Like RTFKT, the Overpriced.™ considers itself an NFT-first and physical-goods-second brand. Owning the NFT grants unlimited physical replacement hoodies, which the founders say solves a key issue with luxury fashion today: buyers want to show off their purchase, but they don’t want it to get damaged, so they refrain from wearing it. “With our hoodie, you don’t feel like you have to keep it in a box and not wear it,” says James.
DressX, a digital fashion store, is betting that they can make luxury buyers covet fashion NFTs. On DressX, customers buy a fashion piece and also submit a photo of themselves, and in return receive a digital photo back of them wearing the fashion item. The founders explain that because oftentimes the goal of fashion is to post a photo to social media, their product gets users quickly to the end goal, all without having ever actually purchased a physical fashion item.

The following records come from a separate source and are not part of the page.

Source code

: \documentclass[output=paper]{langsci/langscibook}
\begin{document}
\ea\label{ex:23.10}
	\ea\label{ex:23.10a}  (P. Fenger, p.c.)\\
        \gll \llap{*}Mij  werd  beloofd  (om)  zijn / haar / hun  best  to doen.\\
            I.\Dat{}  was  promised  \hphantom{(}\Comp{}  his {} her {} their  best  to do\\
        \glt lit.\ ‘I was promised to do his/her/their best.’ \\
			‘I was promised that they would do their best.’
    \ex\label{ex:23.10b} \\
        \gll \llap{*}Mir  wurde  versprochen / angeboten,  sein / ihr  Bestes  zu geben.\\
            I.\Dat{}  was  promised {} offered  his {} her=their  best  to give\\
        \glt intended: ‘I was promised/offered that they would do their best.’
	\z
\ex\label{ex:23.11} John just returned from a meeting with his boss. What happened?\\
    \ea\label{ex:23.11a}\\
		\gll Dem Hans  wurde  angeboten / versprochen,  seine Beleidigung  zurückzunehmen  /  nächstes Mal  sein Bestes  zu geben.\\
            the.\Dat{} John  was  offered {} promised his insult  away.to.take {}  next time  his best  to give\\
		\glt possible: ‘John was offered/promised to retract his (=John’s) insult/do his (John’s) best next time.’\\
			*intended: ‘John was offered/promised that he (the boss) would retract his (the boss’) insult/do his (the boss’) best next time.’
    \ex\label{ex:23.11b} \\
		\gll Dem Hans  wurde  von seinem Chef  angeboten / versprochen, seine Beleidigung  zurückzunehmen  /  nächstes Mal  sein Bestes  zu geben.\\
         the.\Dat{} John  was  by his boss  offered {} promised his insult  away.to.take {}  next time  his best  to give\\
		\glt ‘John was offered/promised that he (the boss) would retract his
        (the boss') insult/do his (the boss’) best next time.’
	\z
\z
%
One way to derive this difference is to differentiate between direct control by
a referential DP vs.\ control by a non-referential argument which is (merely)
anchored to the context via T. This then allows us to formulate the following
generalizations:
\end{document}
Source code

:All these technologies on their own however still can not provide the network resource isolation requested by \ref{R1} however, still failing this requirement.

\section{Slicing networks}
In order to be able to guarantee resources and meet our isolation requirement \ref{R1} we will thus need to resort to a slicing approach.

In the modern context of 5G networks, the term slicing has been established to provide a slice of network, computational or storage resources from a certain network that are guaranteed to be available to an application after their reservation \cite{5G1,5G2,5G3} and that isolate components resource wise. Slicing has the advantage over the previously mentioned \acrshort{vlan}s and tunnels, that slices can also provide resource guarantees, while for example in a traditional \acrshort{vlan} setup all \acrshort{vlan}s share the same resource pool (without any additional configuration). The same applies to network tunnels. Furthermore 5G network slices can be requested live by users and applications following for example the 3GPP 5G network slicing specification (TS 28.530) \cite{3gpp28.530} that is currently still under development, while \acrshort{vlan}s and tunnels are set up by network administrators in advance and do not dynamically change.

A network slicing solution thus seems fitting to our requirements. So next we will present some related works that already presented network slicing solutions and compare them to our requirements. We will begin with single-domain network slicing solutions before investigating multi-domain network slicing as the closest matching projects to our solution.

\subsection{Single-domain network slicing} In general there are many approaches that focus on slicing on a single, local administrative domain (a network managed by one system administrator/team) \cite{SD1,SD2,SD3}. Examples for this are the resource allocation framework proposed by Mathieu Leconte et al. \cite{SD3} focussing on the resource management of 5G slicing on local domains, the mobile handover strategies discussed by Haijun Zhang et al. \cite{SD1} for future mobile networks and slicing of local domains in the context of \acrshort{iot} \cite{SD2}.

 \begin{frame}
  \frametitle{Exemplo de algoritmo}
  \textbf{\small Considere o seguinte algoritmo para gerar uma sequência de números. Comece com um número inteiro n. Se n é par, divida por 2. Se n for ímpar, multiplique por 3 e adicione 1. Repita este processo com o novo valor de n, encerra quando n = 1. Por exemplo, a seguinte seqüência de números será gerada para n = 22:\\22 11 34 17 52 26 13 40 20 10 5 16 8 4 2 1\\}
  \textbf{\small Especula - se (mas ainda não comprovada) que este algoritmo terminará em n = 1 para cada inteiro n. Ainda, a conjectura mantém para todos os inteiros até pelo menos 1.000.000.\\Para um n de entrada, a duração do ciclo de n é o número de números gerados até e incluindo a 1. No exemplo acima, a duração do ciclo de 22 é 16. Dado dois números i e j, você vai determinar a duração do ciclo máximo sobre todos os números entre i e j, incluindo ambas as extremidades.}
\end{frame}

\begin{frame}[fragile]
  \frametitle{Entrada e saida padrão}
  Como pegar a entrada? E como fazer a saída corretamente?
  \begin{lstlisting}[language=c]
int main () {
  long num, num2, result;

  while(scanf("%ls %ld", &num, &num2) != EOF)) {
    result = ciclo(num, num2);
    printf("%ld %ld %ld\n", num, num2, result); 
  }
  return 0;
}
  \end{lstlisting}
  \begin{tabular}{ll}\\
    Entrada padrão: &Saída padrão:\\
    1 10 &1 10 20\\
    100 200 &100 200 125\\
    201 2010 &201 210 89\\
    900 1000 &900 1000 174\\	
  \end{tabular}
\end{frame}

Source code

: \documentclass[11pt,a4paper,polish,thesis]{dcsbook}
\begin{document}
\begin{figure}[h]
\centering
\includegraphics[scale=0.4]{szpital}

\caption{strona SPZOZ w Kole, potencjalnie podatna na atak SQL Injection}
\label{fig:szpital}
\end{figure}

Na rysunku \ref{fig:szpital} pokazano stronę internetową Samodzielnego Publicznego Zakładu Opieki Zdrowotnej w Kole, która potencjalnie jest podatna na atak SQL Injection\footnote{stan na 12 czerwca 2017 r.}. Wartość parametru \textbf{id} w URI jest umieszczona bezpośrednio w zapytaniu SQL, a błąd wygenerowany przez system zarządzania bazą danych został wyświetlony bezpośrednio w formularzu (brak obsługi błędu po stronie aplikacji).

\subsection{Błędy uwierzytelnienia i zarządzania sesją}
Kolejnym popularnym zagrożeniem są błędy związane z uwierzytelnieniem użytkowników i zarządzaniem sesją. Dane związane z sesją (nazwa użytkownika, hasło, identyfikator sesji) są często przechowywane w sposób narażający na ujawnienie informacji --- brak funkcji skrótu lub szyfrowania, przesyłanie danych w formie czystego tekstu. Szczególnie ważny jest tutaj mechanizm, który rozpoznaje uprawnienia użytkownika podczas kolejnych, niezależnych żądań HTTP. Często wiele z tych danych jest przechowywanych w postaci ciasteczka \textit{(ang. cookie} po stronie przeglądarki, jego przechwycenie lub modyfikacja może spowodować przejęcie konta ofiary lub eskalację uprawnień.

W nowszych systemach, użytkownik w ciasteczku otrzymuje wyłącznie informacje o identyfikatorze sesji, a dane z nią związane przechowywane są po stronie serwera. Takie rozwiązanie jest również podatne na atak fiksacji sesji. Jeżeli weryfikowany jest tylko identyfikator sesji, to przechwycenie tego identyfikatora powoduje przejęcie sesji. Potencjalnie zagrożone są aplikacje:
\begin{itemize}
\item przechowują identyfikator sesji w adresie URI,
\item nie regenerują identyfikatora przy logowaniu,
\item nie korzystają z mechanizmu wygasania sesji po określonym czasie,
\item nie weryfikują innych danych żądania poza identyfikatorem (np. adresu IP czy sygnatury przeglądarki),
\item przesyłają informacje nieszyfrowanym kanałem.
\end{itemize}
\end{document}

DressX sees NFTs as a natural extension of what they’re already doing, because NFTs allow them to layer the collectibility mindset into their fashion pieces. The founders say they’re in the process of integrating with the big NFT exchanges, as well as launching their own fashion-specific NFT marketplace. “I don’t think digital fashion will replace physical fashion, but I think it will be an integral extension of the industry moving forward,” says Krista Gambrel, a DressX customer who recently purchased a matching NFT crop top and skirt set. “Platforms like DressX offer a pathway towards solving some of the sustainability problems of our past while opening up fascinating forms of self-expression, creativity and business opportunity.”
The sports playbook
Five months after launch, NBA Top Shot has 964,000 registered users and made $609 million in sales from over 4.5 million transactions. Its popularity isn’t contained to the crypto community: 80 per cent of transactions on Top Shot are purchased using a credit card, says Caty Tedman, head of partnerships at Dapper Labs, the company behind NBA Top Shot.